What had happened to the peaceful picture I had smiled at when walking over to the woods’edge with yard debris: my son playing with figurines on a blanket; his sister drawing with chalk; my ten month old mouthing a toy; all blissfully enjoying an ideal spring day? Nothing more than childhood antics, I suppose, compounded by Mommy stepping away for a minute.
Isn’t it always that step away – to do a small chore, to answer a phone call, to go to the bathroom – that triggers kiddo-madness? It’s as if the kids have an alert button hard-wired into them that says, “Mommy is otherwise occupied. She is not present to avert a situation before it unfolds.
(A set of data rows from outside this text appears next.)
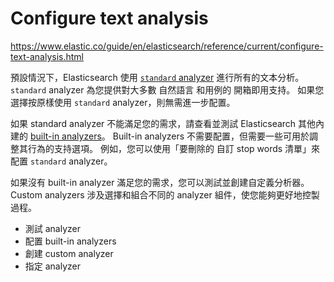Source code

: # Configure text analysis

https://www.elastic.co/guide/en/elasticsearch/reference/current/configure-text-analysis.html

預設情況下，Elasticsearch 使用 [`standard` analyzer](https://www.elastic.co/guide/en/elasticsearch/reference/current/analysis-standard-analyzer.html) 
進行所有的文本分析。 
`standard` analyzer 為您提供對大多數 自然語言 和用例的 開箱即用支持。 
如果您選擇按原樣使用 `standard` analyzer，則無需進一步配置。

如果 standard analyzer 不能滿足您的需求，請查看並測試 Elasticsearch 其他內建的 
[built-in analyzers](https://www.elastic.co/guide/en/elasticsearch/reference/current/analysis-analyzers.html)。 
Built-in analyzers 不需要配置，但需要一些可用於調整其行為的支持選項。 
例如，您可以使用「要刪除的 自訂 stop words 清單」來配置 `standard` analyzer。

如果沒有 built-in analyzer 滿足您的需求，您可以測試並創建自定義分析器。 
Custom analyzers 涉及選擇和組合不同的 analyzer 組件，使您能夠更好地控製過程。

* 測試 analyzer
* 配置 built-in analyzers
* 創建 custom analyzer
* 指定 analyzer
Time to stir things up.”
Or, in the case of my family’s spring afternoon, maybe the fault was not the button in all kids, but the unique wiring of my own son’s mind and my failure to take it into consideration. Looking back, I realize that I let the afternoon unfold at leisure without consciously tending to my son’s sensory diet needs.
Whatever the reason for that afternoon’s less than idyllic interruption, it was what it was. And, what it was was very minor…and just another part of parenting.
It’s done. It’s over with. No one’s the worse for it.
When the mad moment ended, the skies continued to be clear. Birds continued to sing. The children were redirected and reengaged – content.
I was content, too.
Yes, content having to stay at literal arm’s reach.
No the garden could not continue to be tended. In fact, it still needs tending.
That’s okay. My children need me more.